If you are looking for more complicated examples, choose other ML topics as each contains code that will show steps for preparing and analyzing data.
Finally, always remember that preparing and “cleaning” data is unique to each dataset and each goal. Cleaning/preparing is an active process that you must think about, plan, and create/do at each step.
NOTE: If you are new to Python, it might help to review the Python tutorials before using the following code.
### UPDATED 1/20/26
### Data Exploration
### Data Cleaning
### Data Processing
###
### Gates
### This examples uses the Kaggle Titanic Training dataset
import pandas as pd
import numpy as np
import statistics as stat
import seaborn as sns
import matplotlib.pyplot as plt
## Data *always* needs to be cleaned and prepared
## Create an account with Kaggle so you can login
## Source: https://www.kaggle.com/sudhirtk/titanic-train-dataset
## Once you download the data - save it as .csv
## Use a smart name. I used Titanic_Kaggle_Train_Data.csv
## Make sure you can see the dataset to the right under File explorer
#################################################
############# HERE IS THE DATASET
#################################################
## https://drive.google.com/file/d/1J4hQPngIfP5rez1ciFQL4mXvCrGKXk2t/view?usp=sharing
##### Bring the data in using pandas
filename="C:/Users/profa/Documents/Python Scripts/ANLY501/Titanic_Kaggle_Train_Data.csv"

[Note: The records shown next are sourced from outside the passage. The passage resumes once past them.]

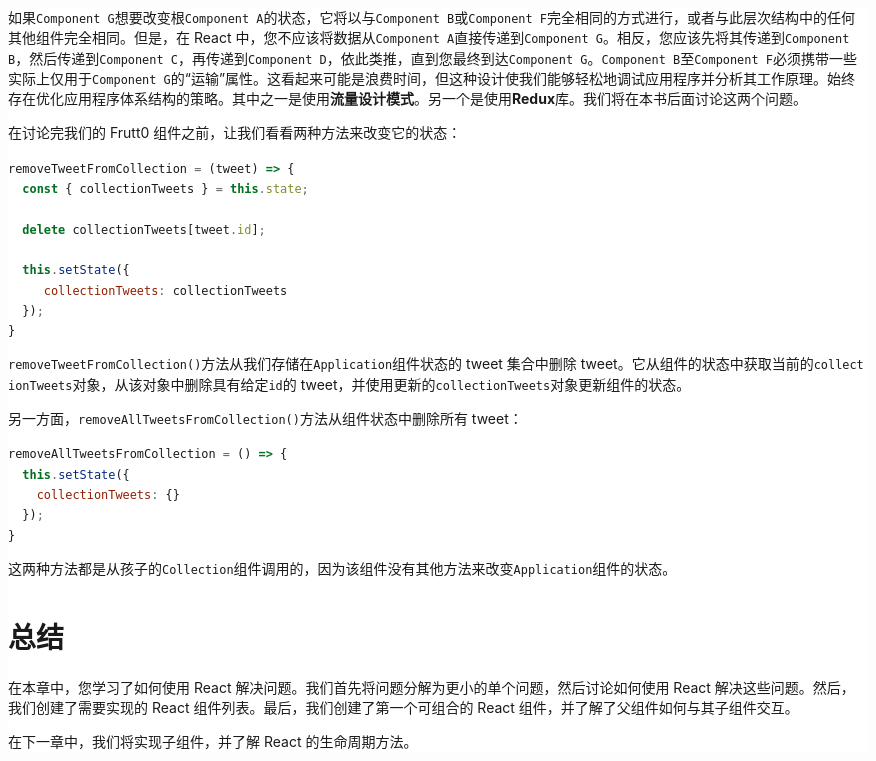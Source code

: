 如果`Component G`想要改变根`Component A`的状态，它将以与`Component B`或`Component F`完全相同的方式进行，或者与此层次结构中的任何其他组件完全相同。但是，在 React 中，您不应该将数据从`Component A`直接传递到`Component G`。相反，您应该先将其传递到`Component B`，然后传递到`Component C`，再传递到`Component D`，依此类推，直到您最终到达`Component G`。`Component B`至`Component F`必须携带一些实际上仅用于`Component G`的“运输”属性。这看起来可能是浪费时间，但这种设计使我们能够轻松地调试应用程序并分析其工作原理。始终存在优化应用程序体系结构的策略。其中之一是使用**流量设计模式**。另一个是使用**Redux**库。我们将在本书后面讨论这两个问题。

在讨论完我们的 Frutt0 组件之前，让我们看看两种方法来改变它的状态：

```jsx
removeTweetFromCollection = (tweet) => {
  const { collectionTweets } = this.state;

  delete collectionTweets[tweet.id];

  this.setState({
     collectionTweets: collectionTweets
  });
}
```

`removeTweetFromCollection()`方法从我们存储在`Application`组件状态的 tweet 集合中删除 tweet。它从组件的状态中获取当前的`collectionTweets`对象，从该对象中删除具有给定`id`的 tweet，并使用更新的`collectionTweets`对象更新组件的状态。

另一方面，`removeAllTweetsFromCollection()`方法从组件状态中删除所有 tweet：

```jsx
removeAllTweetsFromCollection = () => {
  this.setState({
    collectionTweets: {}
  });
}
```

这两种方法都是从孩子的`Collection`组件调用的，因为该组件没有其他方法来改变`Application`组件的状态。

# 总结

在本章中，您学习了如何使用 React 解决问题。我们首先将问题分解为更小的单个问题，然后讨论如何使用 React 解决这些问题。然后，我们创建了需要实现的 React 组件列表。最后，我们创建了第一个可组合的 React 组件，并了解了父组件如何与其子组件交互。

在下一章中，我们将实现子组件，并了解 React 的生命周期方法。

#filename="Titanic_Kaggle_Train_Data.csv"
## NOtice that I did not hard-code the filename
TitanicDF = pd.read_csv(filename)
## Check to see if this worked
print(type(TitanicDF))
print(TitanicDF.head(15))
## I notice right away that Cabin has a lot of
## NaN values *and* does not contain information
## that I need. I also do not want to keep Ticket.
############ DROP a COLUMN
drop_these = ["Cabin", "Ticket"]
TitanicDF.drop(drop_these, inplace=True, axis=1) #columns #axis=0 rows
## axis = 0 are the rows
## Let's see what this did - you will see that we now have only 10 cols
print(TitanicDF.head(15))
## We can also use the column number
## The "Name" column is column 3. Recall that Python starts at 0
## Let's drop the Name column as well
cols=[0,3]
print(TitanicDF.columns[cols])
TitanicDF.drop(TitanicDF.columns[cols], inplace=True, axis=1)
print(TitanicDF.head(15))
## Now we have 8 columns remaining
######### DEALING WITH MISSING VALUES #################
print(TitanicDF.dtypes)
## Missing values find there way into many places.
## A good first step is to explore - see how many are there
## Get a list of all the column names
ColumnNamesList = TitanicDF.columns.values
print(ColumnNamesList)
## Checking for missing values in a column by name
## HUGE !! - the isna will only count missing items
## if they are numbers - but not if they are categories
## You will need to clean in an order tha makes sense
## and then update data types....
print(TitanicDF["Survived"].isna().sum())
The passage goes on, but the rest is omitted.